GÖSTA ADRIAN-NILSSON, pencil on paper (2), unsigned. Probably executed circa 1915-1917.
Untitled (composition with industrial workers and cityscape with trams). Images circa 6 x 8.5 and 4.5 x 5 cm respectively. Sheet sizes circa 9.5 x 12 and 8 x 7.5 cm respectively. Both images mounted/glued on to the same sheet of stiff paper/thin cardboard measuring 25 x 17.5 cm.
Tear/tears. Creases. Soft handling creases. Each of the sheets glued down on backboard in the corners with the glue "shining through"/staining. The larger sheet with faint traces of erased inscription in pencil.
Managing director of Svensk-Franska Konstgalleriet, Stockholm, Harry Runnqvist.
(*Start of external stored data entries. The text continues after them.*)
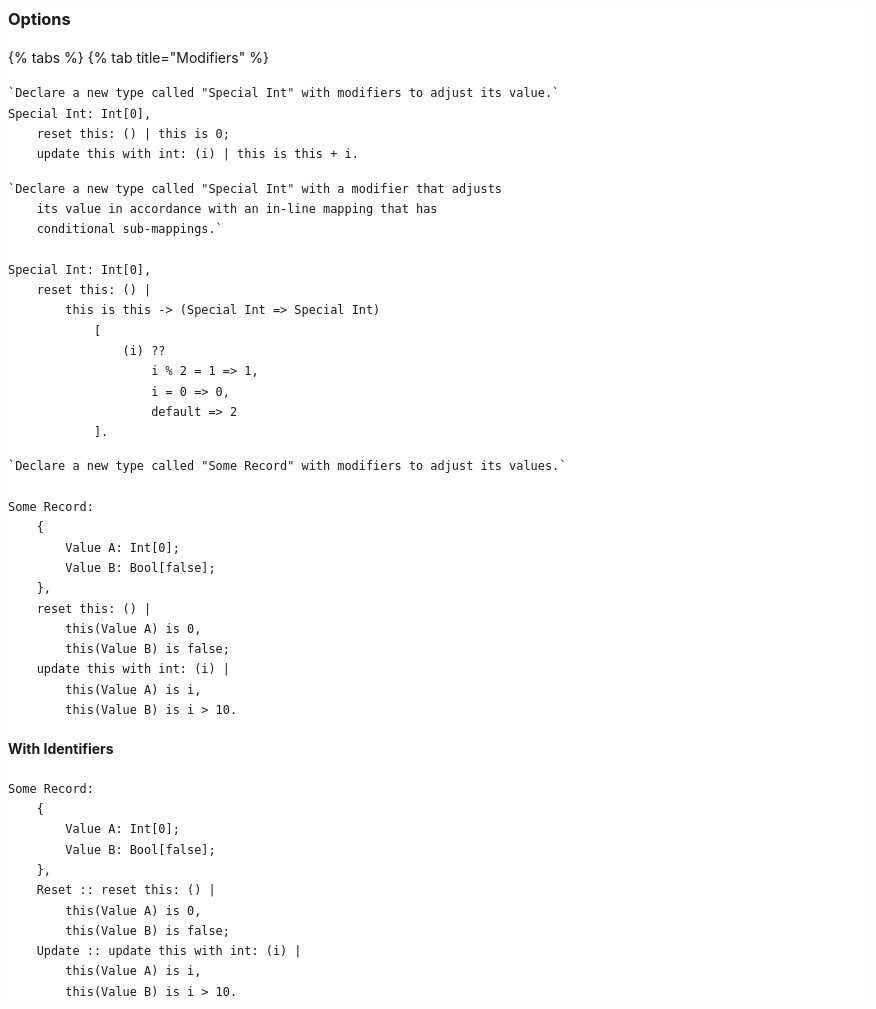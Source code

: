 ### Options

{% tabs %}
{% tab title="Modifiers" %}
```
`Declare a new type called "Special Int" with modifiers to adjust its value.`
Special Int: Int[0],
    reset this: () | this is 0;
    update this with int: (i) | this is this + i.
```

```
`Declare a new type called "Special Int" with a modifier that adjusts 
    its value in accordance with an in-line mapping that has 
    conditional sub-mappings.`

Special Int: Int[0],
    reset this: () | 
        this is this -> (Special Int => Special Int) 
            [
                (i) ?? 
                    i % 2 = 1 => 1,
                    i = 0 => 0,
                    default => 2
            ].
```

```
`Declare a new type called "Some Record" with modifiers to adjust its values.`

Some Record:
    {
        Value A: Int[0];
        Value B: Bool[false];
    },
    reset this: () | 
        this(Value A) is 0, 
        this(Value B) is false;
    update this with int: (i) | 
        this(Value A) is i,
        this(Value B) is i > 10.
```

#### With Identifiers

```
Some Record:
    {
        Value A: Int[0];
        Value B: Bool[false];
    },
    Reset :: reset this: () | 
        this(Value A) is 0, 
        this(Value B) is false;
    Update :: update this with int: (i) | 
        this(Value A) is i,
        this(Value B) is i > 10.
```
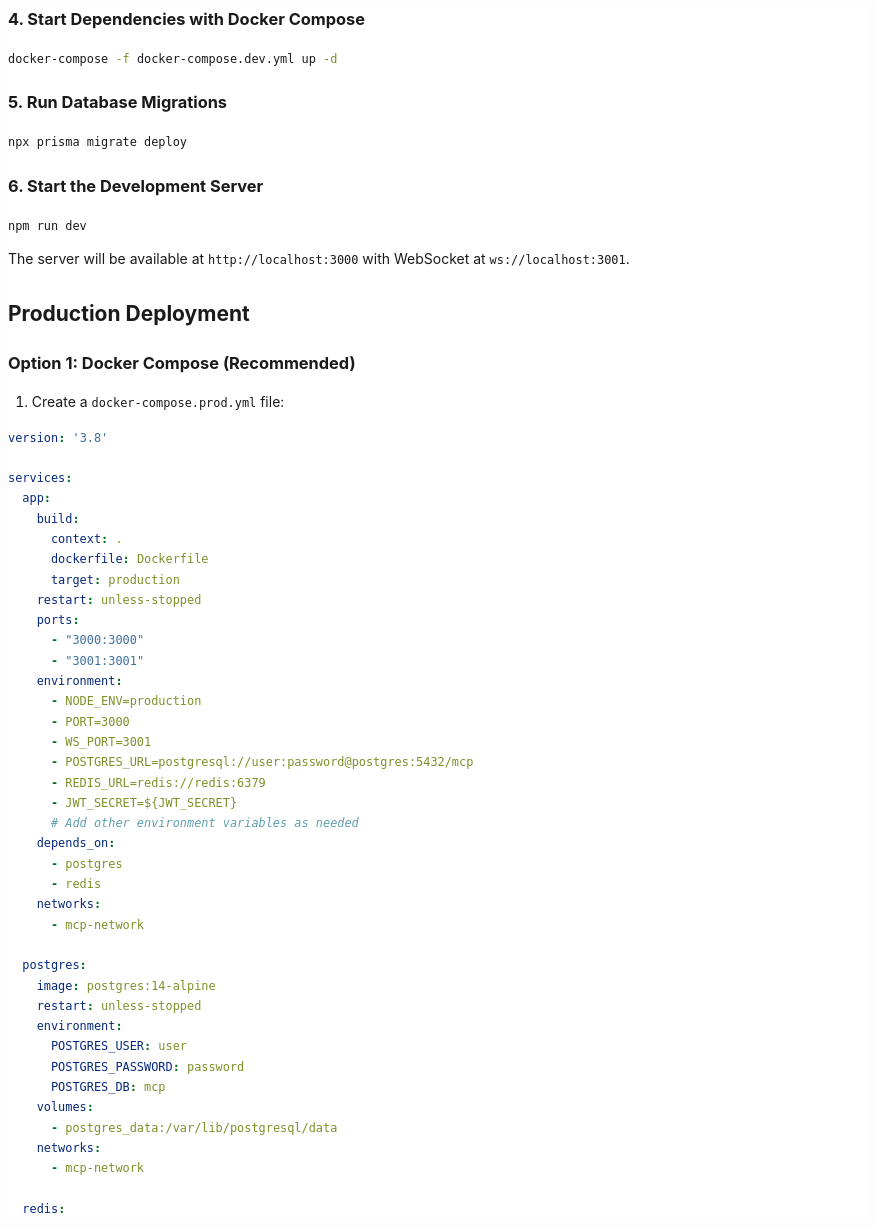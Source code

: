 ### 4. Start Dependencies with Docker Compose

```bash
docker-compose -f docker-compose.dev.yml up -d
```

### 5. Run Database Migrations

```bash
npx prisma migrate deploy
```

### 6. Start the Development Server

```bash
npm run dev
```

The server will be available at `http://localhost:3000` with WebSocket at `ws://localhost:3001`.

## Production Deployment

### Option 1: Docker Compose (Recommended)

1. Create a `docker-compose.prod.yml` file:

```yaml
version: '3.8'

services:
  app:
    build:
      context: .
      dockerfile: Dockerfile
      target: production
    restart: unless-stopped
    ports:
      - "3000:3000"
      - "3001:3001"
    environment:
      - NODE_ENV=production
      - PORT=3000
      - WS_PORT=3001
      - POSTGRES_URL=postgresql://user:password@postgres:5432/mcp
      - REDIS_URL=redis://redis:6379
      - JWT_SECRET=${JWT_SECRET}
      # Add other environment variables as needed
    depends_on:
      - postgres
      - redis
    networks:
      - mcp-network

  postgres:
    image: postgres:14-alpine
    restart: unless-stopped
    environment:
      POSTGRES_USER: user
      POSTGRES_PASSWORD: password
      POSTGRES_DB: mcp
    volumes:
      - postgres_data:/var/lib/postgresql/data
    networks:
      - mcp-network

  redis:
```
Managing director of Galerie Bonnier, Geneva and Svensk-Franska Konstgalleriet, Stockholm, Jan Runnqvist, Ph. D. (by descent from the above mentioned, his father).
Subsequently by descent.
On display at Arsenalsgatan 2.
Gösta Adrian-Nilsson is most notable as a visual artist, and he is a pioneer of Swedish modernism. He studied at the Tekniske Selskabs Skole in Copenhagen and later for Johan Rohde at Zahrtmann’s school in Copenhagen. As an avant-gardist, Nilsson was constantly searching for new influences. In Berlin, he was influenced by the circle around the radical magazine Der Sturm, through Kandinsky and och Franz Marc. In Paris through Fernand Legér and the artists in his circle. GAN was an eclectic in the positive sense of the word. He took the the artist styles of the 1900s and created new impressions. Symbolism, cubism, futurism, expressionism, constructivim and Theosophy were the colours occupying his internal pallet. He had a sharp eye for the masculine and his painting was often energized by the vitality of modern technology, vibrant eroticism, and echoes of tyrants. No other Swedish modern artist exhibits such a unique style.